═════ EXERCISE DATA ═════
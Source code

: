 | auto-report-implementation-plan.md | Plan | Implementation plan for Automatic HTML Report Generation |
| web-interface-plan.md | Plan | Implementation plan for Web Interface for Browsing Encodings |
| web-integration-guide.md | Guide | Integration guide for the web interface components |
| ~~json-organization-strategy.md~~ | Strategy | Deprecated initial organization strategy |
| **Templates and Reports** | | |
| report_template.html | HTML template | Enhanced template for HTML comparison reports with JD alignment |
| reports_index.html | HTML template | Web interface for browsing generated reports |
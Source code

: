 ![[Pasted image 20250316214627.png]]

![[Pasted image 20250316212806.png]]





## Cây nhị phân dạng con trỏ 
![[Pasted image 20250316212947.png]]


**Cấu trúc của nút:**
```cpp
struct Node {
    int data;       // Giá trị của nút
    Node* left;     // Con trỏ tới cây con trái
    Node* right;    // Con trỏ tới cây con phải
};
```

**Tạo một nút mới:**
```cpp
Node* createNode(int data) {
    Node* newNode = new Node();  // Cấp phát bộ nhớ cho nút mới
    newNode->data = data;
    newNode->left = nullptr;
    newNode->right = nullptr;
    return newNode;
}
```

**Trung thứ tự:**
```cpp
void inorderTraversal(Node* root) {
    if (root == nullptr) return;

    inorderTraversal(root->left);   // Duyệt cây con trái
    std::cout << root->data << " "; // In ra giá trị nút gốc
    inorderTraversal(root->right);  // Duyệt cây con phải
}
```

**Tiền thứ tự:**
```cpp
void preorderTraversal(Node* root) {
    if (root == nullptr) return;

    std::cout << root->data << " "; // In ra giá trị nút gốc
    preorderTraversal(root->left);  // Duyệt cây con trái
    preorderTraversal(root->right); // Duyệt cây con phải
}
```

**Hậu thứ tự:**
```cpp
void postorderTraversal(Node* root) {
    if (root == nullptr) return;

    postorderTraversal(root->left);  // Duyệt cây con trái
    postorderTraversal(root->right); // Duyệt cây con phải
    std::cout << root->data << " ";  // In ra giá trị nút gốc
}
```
═════
Wherever the word "postorderTraversal" appears in the entries above, copy that line.

→ **YOUR RESPONSE**:
void postorderTraversal(Node* root) {
    postorderTraversal(root->left);  // Duyệt cây con trái
    postorderTraversal(root->right); // Duyệt cây con phải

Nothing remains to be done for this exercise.